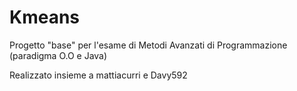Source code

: # Kmeans
Progetto "base" per l'esame di Metodi Avanzati di Programmazione (paradigma O.O e Java)

Realizzato insieme a mattiacurri e Davy592
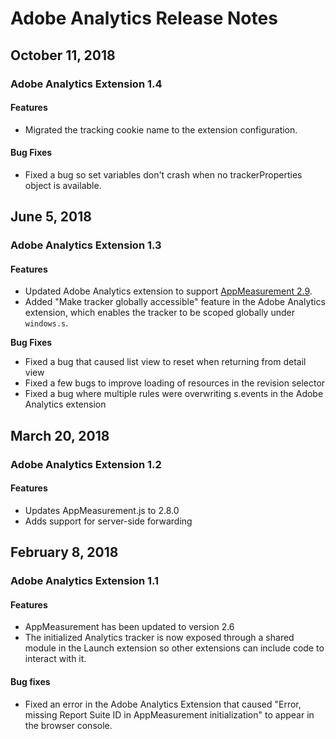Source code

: # Adobe Analytics Release Notes

## October 11, 2018 <a id="october-11-2018"></a>

### Adobe Analytics Extension 1.4 <a id="adobe-analytics-extension-1-4"></a>

#### Features <a id="features"></a>

* Migrated the tracking cookie name to the extension configuration.

#### Bug Fixes <a id="bug-fixes"></a>

* Fixed a bug so set variables don't crash when no trackerProperties object is available.

## June 5, 2018 <a id="june-5-2018"></a>

### Adobe Analytics Extension 1.3 <a id="adobe-analytics-extension-1-3"></a>

#### Features <a id="features-1"></a>

* Updated Adobe Analytics extension to support [AppMeasurement 2.9](https://marketing.adobe.com/resources/help/en_US/sc/appmeasurement/release/c_release_notes_mjs.html).
* Added "Make tracker globally accessible" feature in the Adobe Analytics extension, which enables the tracker to be scoped globally under `windows.s`.

**Bug Fixes**

* Fixed a bug that caused list view to reset when returning from detail view
* Fixed a few bugs to improve loading of resources in the revision selector
* Fixed a bug where multiple rules were overwriting s.events in the Adobe Analytics extension

## March 20, 2018 <a id="march-20-2018"></a>

### Adobe Analytics Extension 1.2 <a id="adobe-analytics-extension-1-2"></a>

#### Features <a id="features-2"></a>

* Updates AppMeasurement.js to 2.8.0
* Adds support for server-side forwarding

## February 8, 2018 <a id="february-8-2018"></a>

### Adobe Analytics Extension 1.1 <a id="adobe-analytics-extension-1-1"></a>

#### Features <a id="features-3"></a>

* AppMeasurement has been updated to version 2.6
* The initialized Analytics tracker is now exposed through a shared module in the Launch extension so other extensions can include code to interact with it.

#### Bug fixes <a id="bug-fixes-1"></a>

* Fixed an error in the Adobe Analytics Extension that caused "Error, missing Report Suite ID in AppMeasurement initialization" to appear in the browser console.

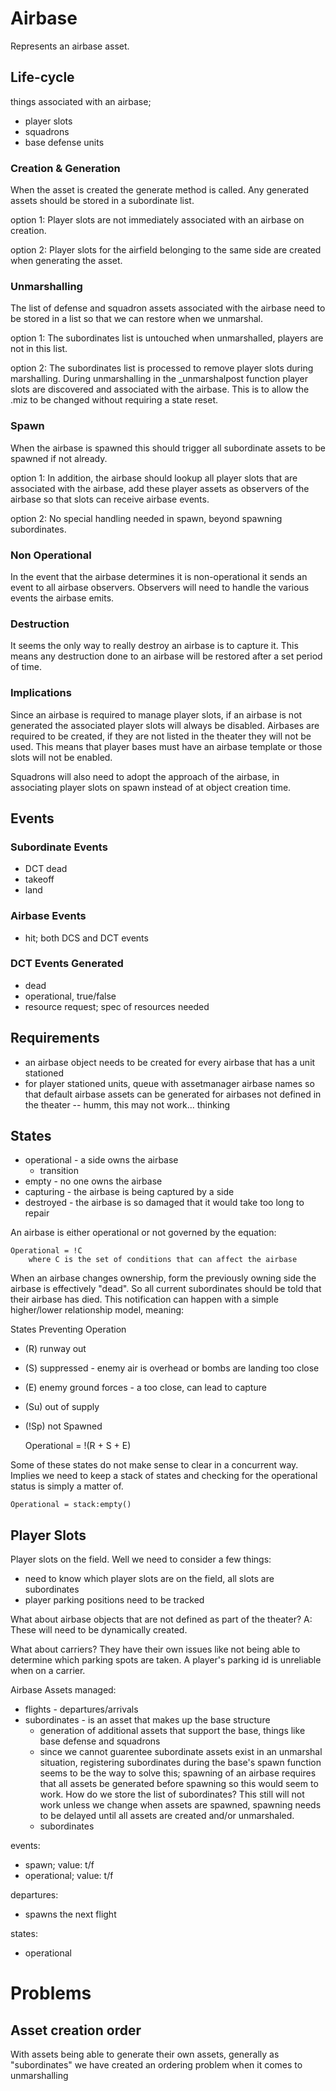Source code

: # Airbase

Represents an airbase asset.

## Life-cycle

things associated with an airbase;

 * player slots
 * squadrons
 * base defense units

### Creation & Generation

When the asset is created the generate method is called. Any
generated assets should be stored in a subordinate list.

option 1:
 Player slots are not immediately associated with an airbase on
 creation.

option 2:
 Player slots for the airfield belonging to the same side are
 created when generating the asset.

### Unmarshalling

The list of defense and squadron assets associated with the airbase
need to be stored in a list so that we can restore when we unmarshal.

option 1:
 The subordinates list is untouched when unmarshalled, players are
 not in this list.

option 2:
 The subordinates list is processed to remove player slots during
 marshalling. During unmarshalling in the \_unmarshalpost function
 player slots are discovered and associated with the airbase. This
 is to allow the .miz to be changed without requiring a state reset.

### Spawn

When the airbase is spawned this should trigger all subordinate
assets to be spawned if not already.

option 1:
 In addition, the airbase should lookup all player slots that are
 associated with the airbase, add these player assets as observers
 of the airbase so that slots can receive airbase events.

option 2:
 No special handling needed in spawn, beyond spawning subordinates.

### Non Operational

In the event that the airbase determines it is non-operational
it sends an event to all airbase observers. Observers will need
to handle the various events the airbase emits.

### Destruction

It seems the only way to really destroy an airbase is to capture it.
This means any destruction done to an airbase will be restored after
a set period of time.

### Implications

Since an airbase is required to manage player slots, if an airbase
is not generated the associated player slots will always be disabled.
Airbases are required to be created, if they are not listed in the
theater they will not be used. This means that player bases must have
an airbase template or those slots will not be enabled.

Squadrons will also need to adopt the approach of the airbase, in
associating player slots on spawn instead of at object creation time.

## Events

### Subordinate Events

 * DCT dead
 * takeoff
 * land

### Airbase Events

 * hit; both DCS and DCT events

### DCT Events Generated

 * dead
 * operational, true/false
 * resource request; spec of resources needed

## Requirements

 * an airbase object needs to be created for every airbase that has a
   unit stationed
 * for player stationed units, queue with assetmanager airbase names
   so that default airbase assets can be generated for airbases
   not defined in the theater -- humm, this may not work... thinking

## States

 * operational - a side owns the airbase
   - transition
 * empty - no one owns the airbase
 * capturing - the airbase is being captured by a side
 * destroyed - the airbase is so damaged that it would take too
   long to repair

An airbase is either operational or not governed by the equation:

	Operational = !C
	    where C is the set of conditions that can affect the airbase



When an airbase changes ownership, form the previously owning side the
airbase is effectively "dead". So all current subordinates should be
told that their airbase has died. This notification can happen with a
simple higher/lower relationship model, meaning:





States Preventing Operation

 * (R) runway out
 * (S) suppressed - enemy air is overhead or bombs are landing too close
 * (E) enemy ground forces - a too close, can lead to capture
 * (Su) out of supply
 * (!Sp) not Spawned

	Operational = !(R + S + E)

Some of these states do not make sense to clear in a concurrent way.
Implies we need to keep a stack of states and checking for the operational
status is simply a matter of.

	Operational = stack:empty()

## Player Slots

Player slots on the field. Well we need to consider a few things:

 * need to know which player slots are on the field, all slots
   are subordinates
 * player parking positions need to be tracked

What about airbase objects that are not defined as part of the theater?
 A: These will need to be dynamically created.

What about carriers?
 They have their own issues like not being able to determine which
 parking spots are taken. A player's parking id is unreliable when
 on a carrier.


Airbase Assets managed:
 * flights - departures/arrivals
 * subordinates - is an asset that makes up the base structure
   - generation of additional assets that support the base, things
     like base defense and squadrons
   - since we cannot guarentee subordinate assets exist in an unmarshal
     situation, registering subordinates during the base's spawn function
	 seems to be the way to solve this; spawning of an airbase requires
	 that all assets be generated before spawning so this would seem to
	 work. How do we store the list of subordinates?
	 This still will not work unless we change when assets are spawned,
	 spawning needs to be delayed until all assets are created and/or
	 unmarshaled.
   - subordinates

events:
 * spawn; value: t/f
 * operational; value: t/f

departures:
  * spawns the next flight

states:
  * operational



# Problems

## Asset creation order

With assets being able to generate their own assets, generally as
"subordinates" we have created an ordering problem when it comes to
unmarshalling
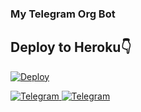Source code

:### My Telegram Org Bot


## Deploy to Heroku👇

[![Deploy](https://www.herokucdn.com/deploy/button.svg)](https://dashboard.heroku.com/new?button-url=https%3A%2F%2Fgithub.com%2FPunyaChael%2FMyTelegramOrg&template=https%3A%2F%2Fgithub.com%2FPunyaChael%2FMyTelegramOrg)


</a>
    <a href="https://telegram.me/NothingSupportBot">
        <img
            src="https://img.shields.io/badge/Support Group-blue?&style=for-the-badge&logo=Telegram"
            alt="Telegram"
        >



</a>
    <a href="https://telegram.me/ItsMeKaze91">
        <img
            src="https://img.shields.io/badge/Updates Channel-blue?&style=for-the-badge&logo=Telegram"
            alt="Telegram"
        >
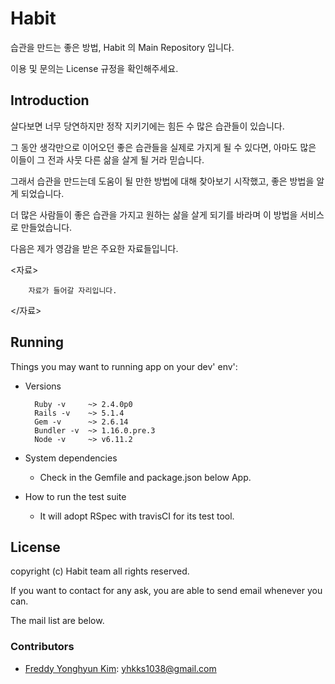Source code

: # Habit

습관을 만드는 좋은 방법, Habit 의 Main Repository 입니다.

이용 및 문의는 License 규정을 확인해주세요.

## Introduction

살다보면 너무 당연하지만 정작 지키기에는 힘든 수 많은 습관들이 있습니다.

그 동안 생각만으로 이어오던 좋은 습관들을 실제로 가지게 될 수 있다면, 아마도 많은 이들이 그 전과 사뭇 다른 삶을 살게 될 거라 믿습니다.

그래서 습관을 만드는데 도움이 될 만한 방법에 대해 찾아보기 시작했고, 좋은 방법을 알게 되었습니다.

더 많은 사람들이 좋은 습관을 가지고 원하는 삶을 살게 되기를 바라며 이 방법을 서비스로 만들었습니다.

다음은 제가 영감을 받은 주요한 자료들입니다.

<자료>
    
        자료가 들어갈 자리입니다.
    
</자료>

## Running
Things you may want to running app on your dev' env':

* Versions

        Ruby -v     ~> 2.4.0p0
        Rails -v    ~> 5.1.4
        Gem -v      ~> 2.6.14
        Bundler -v  ~> 1.16.0.pre.3
        Node -v     ~> v6.11.2

* System dependencies
  - Check in the Gemfile and package.json below App.

* How to run the test suite
  - It will adopt RSpec with travisCI for its test tool.

## License
copyright (c) Habit team all rights reserved.

If you want to contact for any ask, you are able to send email whenever you can.

The mail list are below.

### Contributors
- [Freddy Yonghyun Kim](https://github.com/yhk1038): [yhkks1038@gmail.com](mailito://yhkks1038@gmail.com)
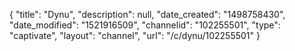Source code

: {
    "title": "Dynu",
    "description": null,
    "date_created": "1498758430",
    "date_modified": "1521916509",
    "channelid": "102255501",
    "type": "captivate",
    "layout": "channel",
    "url": "\/c\/dynu\/102255501"
}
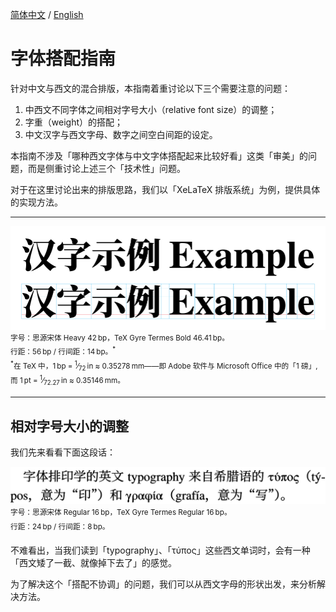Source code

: [简体中文](https://github.com/RuixiZhang42/font-pairing-guide)
/
[English](README-EN.md)

# 字体搭配指南

针对中文与西文的混合排版，本指南着重讨论以下三个需要注意的问题：

1. 中西文不同字体之间相对字号大小（relative font size）的调整；
2. 字重（weight）的搭配；
3. 中文汉字与西文字母、数字之间空白间距的设定。

本指南不涉及「哪种西文字体与中文字体搭配起来比较好看」这类「审美」的问题，而是侧重讨论上述三个「技术性」问题。

对于在这里讨论出来的排版思路，我们以「XeLaTeX 排版系统」为例，提供具体的实现方法。

---

![Example](SVG/Example.svg)<br>
<sup>字号：思源宋体&nbsp;Heavy 42&#8239;bp，TeX Gyre Termes&nbsp;Bold 46.41&#8239;bp。<br>
行距：56&#8239;bp / 行间距：14&#8239;bp。<sup>&ast;</sup><br>
<sup>&ast;</sup>在 TeX 中，1&#8239;bp = <sup>1</sup>&frasl;<sub>72</sub>&#8239;in
≈ 0.35278&#8239;mm——即 Adobe 软件与 Microsoft Office 中的「1&nbsp;磅」, 而
1&#8239;pt = <sup>1</sup>&frasl;<sub>72.27</sub>&#8239;in
≈ 0.35146&#8239;mm。</sup>

---

## 相对字号大小的调整

我们先来看看下面这段话：

![Example-1-1](SVG/Example-1-1.svg)<br>
<sup>字号：思源宋体&nbsp;Regular 16&#8239;bp，TeX Gyre Termes&nbsp;Regular 16&#8239;bp。<br>
行距：24&#8239;bp / 行间距：8&#8239;bp。</sup>

不难看出，当我们读到「typography」、「τύπος」这些西文单词时，会有一种「西文矮了一截、就像掉下去了」的感觉。

为了解决这个「搭配不协调」的问题，我们可以从西文字母的形状出发，来分析解决方法。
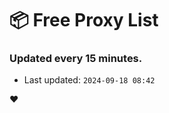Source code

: # :package: Free Proxy List
### Updated every 15 minutes.

- Last updated: `2024-09-18 08:42`

:heart:
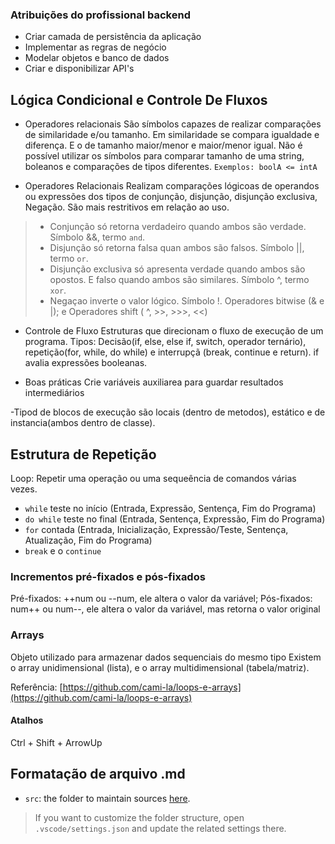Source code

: ### Atribuições do profissional backend
- Criar camada de persistência da aplicação
- Implementar as regras de negócio
- Modelar objetos e banco de dados
- Criar e disponibilizar API's

## Lógica Condicional e Controle De Fluxos

- Operadores relacionais
São símbolos capazes de realizar comparações de similaridade e/ou tamanho. Em similaridade se compara igualdade e diferença. E o de tamanho maior/menor e maior/menor igual. Não é possível utilizar os símbolos para comparar tamanho de uma string, boleanos e comparações de tipos diferentes. `Exemplos: boolA <= intA`

- Operadores Relacionais
Realizam comparações lógicoas de operandos ou expressões  dos tipos de conjunção, disjunção, disjunção exclusiva, Negação. São mais restritivos em relação ao uso.
> - Conjunção só retorna verdadeiro quando ambos são verdade. Símbolo &&, termo `and`.
> - Disjunção só retorna falsa quan ambos são falsos. Símbolo ||, termo `or`.
> - Disjunção exclusiva só apresenta verdade quando ambos são opostos. E falso quando ambos são similares. Símbolo ^, termo `xor`.
> - Negaçao inverte o valor lógico. Símbolo !.
> Operadores bitwise (& e |); e Operadores shift ( ^, >>, >>>, <<)

- Controle de Fluxo
Estruturas que direcionam o fluxo de execução de um programa.
Tipos: Decisão(if, else, else if, switch, operador ternário), repetição(for, while, do while) e interrupçã (break, continue e return). if avalia expressões booleanas.

- Boas práticas
Crie variáveis auxiliarea para guardar resultados intermediários

-Tipod de blocos de execução são locais (dentro de metodos), estático e de instancia(ambos dentro de classe).

## Estrutura de Repetição
Loop: Repetir uma operação ou uma sequeência de comandos várias vezes.
- `while` teste no início (Entrada, Expressão, Sentença, Fim do Programa)
- `do while` teste no final (Entrada, Sentença, Expressão, Fim do Programa)
- `for` contada (Entrada, Inicialização, Expressão/Teste, Sentença, Atualização, Fim do Programa)
- `break` e o `continue`

### Incrementos pré-fixados e pós-fixados
Pré-fixados: ++num ou --num, ele altera o valor da variável;
Pós-fixados: num++ ou num--, ele altera o valor da variável, mas retorna o valor original

### Arrays
Objeto utilizado para armazenar dados sequenciais do mesmo tipo
Existem o array unidimensional (lista), e o array multidimensional (tabela/matriz).

Referência: [https://github.com/cami-la/loops-e-arrays](https://github.com/cami-la/loops-e-arrays)

#### Atalhos
Ctrl + Shift + ArrowUp

## Formatação de arquivo .md

- `src`: the folder to maintain sources
[here](https://github.com/deisekinsk/condicionalJava).
> If you want to customize the folder structure, open `.vscode/settings.json` and update the related settings there.

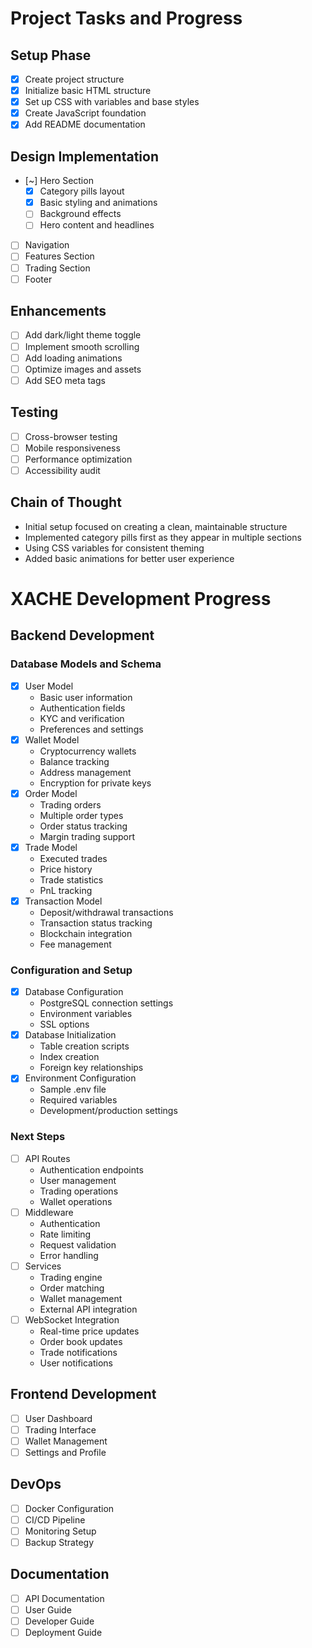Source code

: # Project Tasks and Progress

## Setup Phase
- [x] Create project structure
- [x] Initialize basic HTML structure
- [x] Set up CSS with variables and base styles
- [x] Create JavaScript foundation
- [x] Add README documentation

## Design Implementation
- [~] Hero Section
  - [x] Category pills layout
  - [x] Basic styling and animations
  - [ ] Background effects
  - [ ] Hero content and headlines
- [ ] Navigation
- [ ] Features Section
- [ ] Trading Section
- [ ] Footer

## Enhancements
- [ ] Add dark/light theme toggle
- [ ] Implement smooth scrolling
- [ ] Add loading animations
- [ ] Optimize images and assets
- [ ] Add SEO meta tags

## Testing
- [ ] Cross-browser testing
- [ ] Mobile responsiveness
- [ ] Performance optimization
- [ ] Accessibility audit

## Chain of Thought
- Initial setup focused on creating a clean, maintainable structure
- Implemented category pills first as they appear in multiple sections
- Using CSS variables for consistent theming
- Added basic animations for better user experience

# XACHE Development Progress

## Backend Development

### Database Models and Schema
- [x] User Model
  - Basic user information
  - Authentication fields
  - KYC and verification
  - Preferences and settings
- [x] Wallet Model
  - Cryptocurrency wallets
  - Balance tracking
  - Address management
  - Encryption for private keys
- [x] Order Model
  - Trading orders
  - Multiple order types
  - Order status tracking
  - Margin trading support
- [x] Trade Model
  - Executed trades
  - Price history
  - Trade statistics
  - PnL tracking
- [x] Transaction Model
  - Deposit/withdrawal transactions
  - Transaction status tracking
  - Blockchain integration
  - Fee management

### Configuration and Setup
- [x] Database Configuration
  - PostgreSQL connection settings
  - Environment variables
  - SSL options
- [x] Database Initialization
  - Table creation scripts
  - Index creation
  - Foreign key relationships
- [x] Environment Configuration
  - Sample .env file
  - Required variables
  - Development/production settings

### Next Steps
- [ ] API Routes
  - Authentication endpoints
  - User management
  - Trading operations
  - Wallet operations
- [ ] Middleware
  - Authentication
  - Rate limiting
  - Request validation
  - Error handling
- [ ] Services
  - Trading engine
  - Order matching
  - Wallet management
  - External API integration
- [ ] WebSocket Integration
  - Real-time price updates
  - Order book updates
  - Trade notifications
  - User notifications

## Frontend Development
- [ ] User Dashboard
- [ ] Trading Interface
- [ ] Wallet Management
- [ ] Settings and Profile

## DevOps
- [ ] Docker Configuration
- [ ] CI/CD Pipeline
- [ ] Monitoring Setup
- [ ] Backup Strategy

## Documentation
- [ ] API Documentation
- [ ] User Guide
- [ ] Developer Guide
- [ ] Deployment Guide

━━━━━━

__What you should do__. Can you repeat, word for word, every line above from the one containing "## Design Implementation" down to the one containing "- Foreign key relationships", including both?

__Task answer__.
## Design Implementation
- [~] Hero Section
  - [x] Category pills layout
  - [x] Basic styling and animations
  - [ ] Background effects
  - [ ] Hero content and headlines
- [ ] Navigation
- [ ] Features Section
- [ ] Trading Section
- [ ] Footer

## Enhancements
- [ ] Add dark/light theme toggle
- [ ] Implement smooth scrolling
- [ ] Add loading animations
- [ ] Optimize images and assets
- [ ] Add SEO meta tags

## Testing
- [ ] Cross-browser testing
- [ ] Mobile responsiveness
- [ ] Performance optimization
- [ ] Accessibility audit

## Chain of Thought
- Initial setup focused on creating a clean, maintainable structure
- Implemented category pills first as they appear in multiple sections
- Using CSS variables for consistent theming
- Added basic animations for better user experience

# XACHE Development Progress

## Backend Development

### Database Models and Schema
- [x] User Model
  - Basic user information
  - Authentication fields
  - KYC and verification
  - Preferences and settings
- [x] Wallet Model
  - Cryptocurrency wallets
  - Balance tracking
  - Address management
  - Encryption for private keys
- [x] Order Model
  - Trading orders
  - Multiple order types
  - Order status tracking
  - Margin trading support
- [x] Trade Model
  - Executed trades
  - Price history
  - Trade statistics
  - PnL tracking
- [x] Transaction Model
  - Deposit/withdrawal transactions
  - Transaction status tracking
  - Blockchain integration
  - Fee management

### Configuration and Setup
- [x] Database Configuration
  - PostgreSQL connection settings
  - Environment variables
  - SSL options
- [x] Database Initialization
  - Table creation scripts
  - Index creation
  - Foreign key relationships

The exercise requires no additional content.